John Barnes has revived and revitalized that oh-so-sweet science fiction genre where Common Man can lean his elbows on a bar at the edge of space and trade travel tales with a Phyrexian Wanderer over a mug of glfx.


It's 2028. Various border realignments and world peace issues have created Pacificanada and an independent Alaska. Far above the West Siberian plain, and linked to the observing public via Passionet, pilot Hassan Sulari cuts in scramjets and launches his four crambombs (Compression Radiation Antimatter) into the North Slope, aimed to destroy a stash of prohibited weapons.


And what follows, as Mother Nature raises her weary head from the bottom of the ocean and rebels at the centuries of mistreatment, chills the spine and tingles the hairs on the back of your neck. If you're of the opinion that the Winter of '96 California/Oregon floods were dramatic, think again... you ain't seen nothin' yet.


I found myself ducking as unimaginable winds blew rubble and cars around me on the west Mexican coast, huddled on the backside of a crumbling block wall, wailing muddied children shivering with fear and wet and cold pushed up into my armpits with Clem Two ravaging her way through my village.
Earlier, I held my breath, pointlessly, as four massive tsunami literally swept away the contents and the very existence of the mid-Pacific island where moments before I'd manned a military observation post....

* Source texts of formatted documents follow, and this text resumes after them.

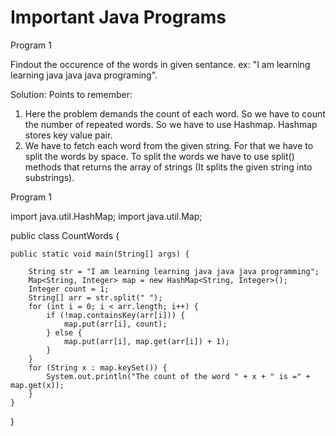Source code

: # Important Java Programs

Program 1 

Findout the occurence of the words in given sentance. ex: "I am learning learning java java java programing".

Solution:
Points to remember:
1. Here the problem demands the count of each word. So we have to count the number of repeated words. So we have to use Hashmap. Hashmap stores key value pair. 
2. We have to fetch each word from the given string. For that we have to split the words by space. To split the words we have to use split() methods that returns the array of strings (It splits the given string into substrings).

Program 1 


import java.util.HashMap;
import java.util.Map;

public class CountWords {

	public static void main(String[] args) {
	
		String str = "I am learning learning java java java programming";
		Map<String, Integer> map = new HashMap<String, Integer>();
		Integer count = 1;
		String[] arr = str.split(" ");
		for (int i = 0; i < arr.length; i++) {
			if (!map.containsKey(arr[i])) {
				map.put(arr[i], count);
			} else {
				map.put(arr[i], map.get(arr[i]) + 1);
			}
		}
		for (String x : map.keySet()) {
			System.out.println("The count of the word " + x + " is =" + map.get(x));
		}
	}
}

Pages before, I stretched my mind across a few million miles and hyperlinked to a datarobot scouring the grubby alleyways of phone conversations for the juiciest and most revealing of secrets being discussed as two "gentlemen" determined the fate of the world's satellite launching industry


Louie is an aged but still phenomenally sexy Mel Gibson. Carla must be Sigourney Weaver. Liam Neeson carries off Diogenes, the NOAA primal worrier. Brad Pitt shines as Jesse. Ann Margret portrays XV artiste Synthi (Mary Ann in person). Roving reporter Brenda Starr-type? None other than Rosie O'Donnell in her spare time.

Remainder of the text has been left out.